**About this exercise:** Once every line below has been checked for "Servoing", give only the number of lines that have it.

[Data section]

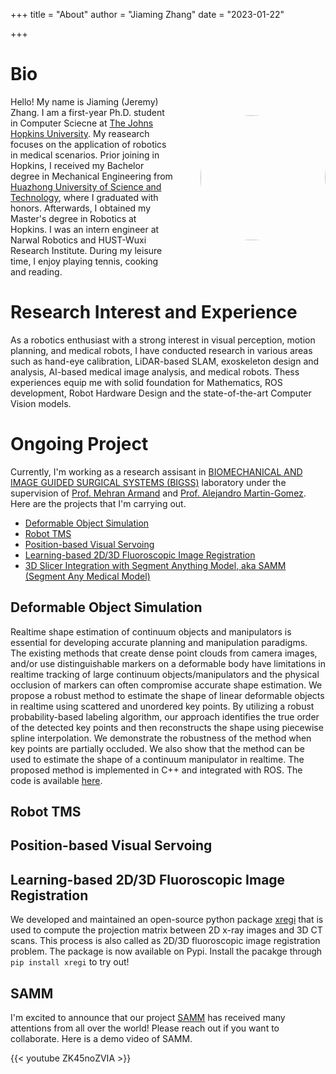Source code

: +++
title = "About"
author = "Jiaming Zhang"
date = "2023-01-22"

+++

<!-- description = ""
aliases = ["about", "contact"]
slug = "contact" -->

# Bio

<img src="/images/IMG_0804.JPG" data-canonical-src="/images/IMG_0804.JPG" width="200"  align="right" style="padding-left: 40px; margin-bottom: 30px; margin-top: 30px; border-radius: 50%"/>

<!-- <img src="/images/IMG_0804.JPG" data-canonical-src="/images/IMG_0804.JPG" width="200"  align="right" style="margin-bottom: 30px; margin-top: 30px; border-radius: 50%"/> -->

Hello! My name is Jiaming (Jeremy) Zhang. I am a first-year Ph.D. student in Computer Sciecne at [The Johns Hopkins University](https://www.jhu.edu/). My reasearch focuses on the application of robotics in medical scenarios. Prior joining in Hopkins, I received my Bachelor degree in Mechanical Engineering from [Huazhong University of Science and Technology](https://www.hust.edu.cn/), where I graduated with honors. Afterwards, I obtained my Master's degree in Robotics at Hopkins. I was an intern engineer at Narwal Robotics and HUST-Wuxi Research Institute. During my leisure time, I enjoy playing tennis, cooking and reading. 


# Research Interest and Experience
As a robotics enthusiast with a strong interest in visual perception, motion planning, and medical robots, I have conducted research in various areas such as hand-eye calibration, LiDAR-based SLAM, exoskeleton design and analysis, AI-based medical image analysis, and medical robots. Thess experiences equip me with solid foundation for Mathematics, ROS development, Robot Hardware Design and the state-of-the-art Computer Vision models.

# Ongoing Project

Currently, I'm working as a research assisant in [BIOMECHANICAL AND IMAGE GUIDED SURGICAL SYSTEMS (BIGSS)](https://bigss.lcsr.jhu.edu/) laboratory under the supervision of [Prof. Mehran Armand](https://scholar.google.com/citations?user=0jQj6m4AAAAJ&hl=en) and [Prof. Alejandro Martin-Gomez](https://engineering.jhu.edu/faculty/alejandro-martin-gomez/). Here are the projects that I'm carrying out.

- [Deformable Object Simulation](#deformable-object-simulation)
- [Robot TMS](#robot-tms)
- [Position-based Visual Servoing](#position-based-visual-servoing)
- [Learning-based 2D/3D Fluoroscopic Image Registration](#learning-based-2d/3d-fluoroscopic-image-registration)
- [3D Slicer Integration with Segment Anything Model, aka SAMM (Segment Any Medical Model)](#samm)

## Deformable Object Simulation

Realtime shape estimation of continuum objects and manipulators is essential for developing accurate planning and manipulation paradigms. The existing methods that create dense point clouds from camera images, and/or use distinguishable markers on a deformable body have limitations in realtime tracking of large continuum objects/manipulators and the physical occlusion of markers can often compromise accurate shape estimation. We propose a robust method to estimate the shape of linear deformable objects in realtime using scattered and unordered key points. By utilizing a robust probability-based labeling algorithm, our approach identifies the true order of the detected key points and then reconstructs the shape using piecewise spline interpolation. We demonstrate the robustness of the method when key points are partially occluded. We also show that the method can be used to estimate the shape of a continuum manipulator in realtime. The proposed method is implemented in C++ and integrated with ROS. The code is available [here](https://github.com/jmz3/DeformableEstimation).

## Robot TMS

## Position-based Visual Servoing

## Learning-based 2D/3D Fluoroscopic Image Registration
We developed and maintained an open-source python package [xregi](https://github.com/jeremyzz830/xregi/tree/master) that is used to compute the projection matrix between 2D x-ray images and 3D CT scans. This process is also called as 2D/3D fluoroscopic image registration problem. The package is now available on Pypi. Install the pacakge through `pip install xregi` to try out!

## SAMM
I'm excited to announce that our project [SAMM](https://github.com/bingogome/samm) has received many attentions from all over the world! Please reach out if you want to collaborate. Here is a demo video of SAMM.

{{< youtube ZK45noZVIA >}}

[/Data section]

**Result for this exercise:** 2